What this task involves: Look below for the line containing "- GOOGLE_SECRET: Google secret key"; from there through the line containing "## Authentication and Authorization", both lines included, please set down each line exactly and nothing else.
*** Exercise input Section Begins ***
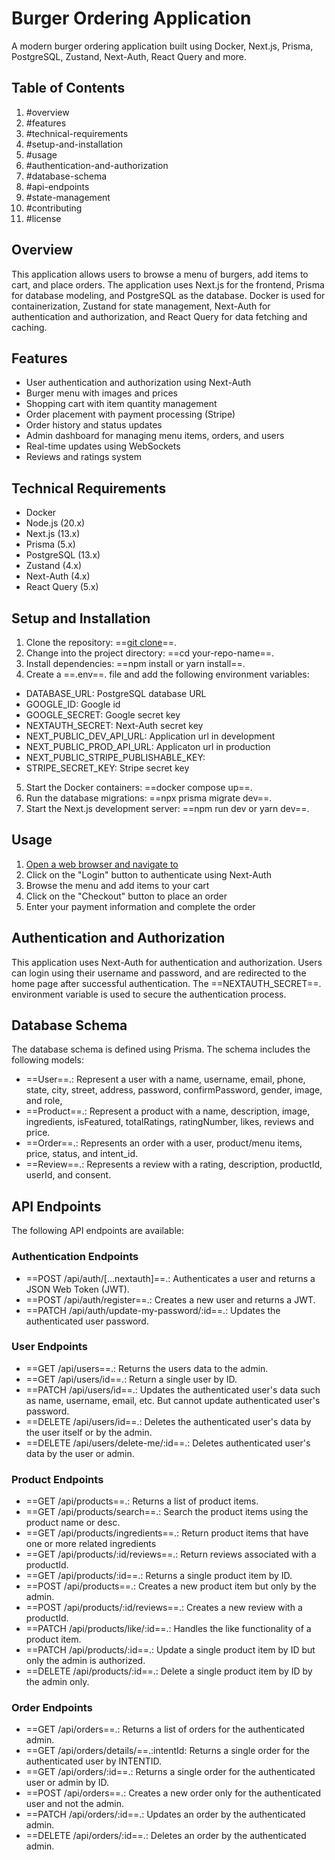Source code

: # Burger Ordering Application

A modern burger ordering application built using Docker, Next.js, Prisma, PostgreSQL, Zustand, Next-Auth, React Query and more.

## Table of Contents

1. #overview
2. #features
3. #technical-requirements
4. #setup-and-installation
5. #usage
6. #authentication-and-authorization
7. #database-schema
8. #api-endpoints
9. #state-management
10. #contributing
11. #license

## Overview

This application allows users to browse a menu of burgers, add items to cart, and place orders. The application uses Next.js for the frontend, Prisma for database modeling, and PostgreSQL as the database. Docker is used for containerization, Zustand for state management, Next-Auth for authentication and authorization, and React Query for data fetching and caching.

## Features

- User authentication and authorization using Next-Auth
- Burger menu with images and prices
- Shopping cart with item quantity management
- Order placement with payment processing (Stripe)
- Order history and status updates
- Admin dashboard for managing menu items, orders, and users
- Real-time updates using WebSockets
- Reviews and ratings system

## Technical Requirements

- Docker
- Node.js (20.x)
- Next.js (13.x)
- Prisma (5.x)
- PostgreSQL (13.x)
- Zustand (4.x)
- Next-Auth (4.x)
- React Query (5.x)

## Setup and Installation

1. Clone the repository: ==[git clone](https://github.com/esteemayo/burgers.git)==.
2. Change into the project directory: ==cd your-repo-name==.
3. Install dependencies: ==npm install or yarn install==.
4. Create a ==.env==. file and add the following environment variables:

- DATABASE_URL: PostgreSQL database URL
- GOOGLE_ID: Google id
- GOOGLE_SECRET: Google secret key
- NEXTAUTH_SECRET: Next-Auth secret key
- NEXT_PUBLIC_DEV_API_URL: Application url in development
- NEXT_PUBLIC_PROD_API_URL: Applicaton url in production
- NEXT_PUBLIC_STRIPE_PUBLISHABLE_KEY:
- STRIPE_SECRET_KEY: Stripe secret key

5. Start the Docker containers: ==docker compose up==.
6. Run the database migrations: ==npx prisma migrate dev==.
7. Start the Next.js development server: ==npm run dev or yarn dev==.

## Usage

1. [Open a web browser and navigate to](http://localhost:3000)
2. Click on the "Login" button to authenticate using Next-Auth
3. Browse the menu and add items to your cart
4. Click on the "Checkout" button to place an order
5. Enter your payment information and complete the order

## Authentication and Authorization

This application uses Next-Auth for authentication and authorization. Users can login using their username and password, and are redirected to the home page after successful authentication. The ==NEXTAUTH_SECRET==. environment variable is used to secure the authentication process.

## Database Schema

The database schema is defined using Prisma. The schema includes the following models:

- ==User==.: Represent a user with a name, username, email, phone, state, city, street, address, password, confirmPassword, gender, image, and role,
- ==Product==.: Represent a product with a name, description, image, ingredients, isFeatured, totalRatings, ratingNumber, likes, reviews and price.
- ==Order==.: Represents an order with a user, product/menu items, price, status, and intent_id.
- ==Review==.: Represents a review with a rating, description, productId, userId, and consent.

## API Endpoints

The following API endpoints are available:

### Authentication Endpoints

- ==POST /api/auth/[...nextauth]==.: Authenticates a user and returns a JSON Web Token (JWT).
- ==POST /api/auth/register==.: Creates a new user and returns a JWT.
- ==PATCH /api/auth/update-my-password/:id==.: Updates the authenticated user password.

### User Endpoints

- ==GET /api/users==.: Returns the users data to the admin.
- ==GET /api/users/id==.: Return a single user by ID.
- ==PATCH /api/users/id==.: Updates the authenticated user's data such as name, username, email, etc. But cannot update authenticated user's password.
- ==DELETE /api/users/id==.: Deletes the authenticated user's data by the user itself or by the admin.
- ==DELETE /api/users/delete-me/:id==.: Deletes authenticated user's data by the user or admin.

### Product Endpoints

- ==GET /api/products==.: Returns a list of product items.
- ==GET /api/products/search==.: Search the product items using the product name or desc.
- ==GET /api/products/ingredients==.: Return product items that have one or more related ingredients
- ==GET /api/products/:id/reviews==.: Return reviews associated with a productId.
- ==GET /api/products/:id==.: Returns a single product item by ID.
- ==POST /api/products==.: Creates a new product item but only by the admin.
- ==POST /api/products/:id/reviews==.: Creates a new review with a productId.
- ==PATCH /api/products/like/:id==.: Handles the like functionality of a product item.
- ==PATCH /api/products/:id==.: Update a single product item by ID but only the admin is authorized.
- ==DELETE /api/products/:id==.: Delete a single product item by ID by the admin only.

### Order Endpoints

- ==GET /api/orders==.: Returns a list of orders for the authenticated admin.
- ==GET /api/orders/details/==.:intentId: Returns a single order for the authenticated user by INTENTID.
- ==GET /api/orders/:id==.: Returns a single order for the authenticated user or admin by ID.
- ==POST /api/orders==.: Creates a new order only for the authenticated user and not the admin.
- ==PATCH /api/orders/:id==.: Updates an order by the authenticated admin.
- ==DELETE /api/orders/:id==.: Deletes an order by the authenticated admin.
*** Exercise input Section Ends ***
Final answer:
- GOOGLE_SECRET: Google secret key
- NEXTAUTH_SECRET: Next-Auth secret key
- NEXT_PUBLIC_DEV_API_URL: Application url in development
- NEXT_PUBLIC_PROD_API_URL: Applicaton url in production
- NEXT_PUBLIC_STRIPE_PUBLISHABLE_KEY:
- STRIPE_SECRET_KEY: Stripe secret key

5. Start the Docker containers: ==docker compose up==.
6. Run the database migrations: ==npx prisma migrate dev==.
7. Start the Next.js development server: ==npm run dev or yarn dev==.

## Usage

1. [Open a web browser and navigate to](http://localhost:3000)
2. Click on the "Login" button to authenticate using Next-Auth
3. Browse the menu and add items to your cart
4. Click on the "Checkout" button to place an order
5. Enter your payment information and complete the order

## Authentication and Authorization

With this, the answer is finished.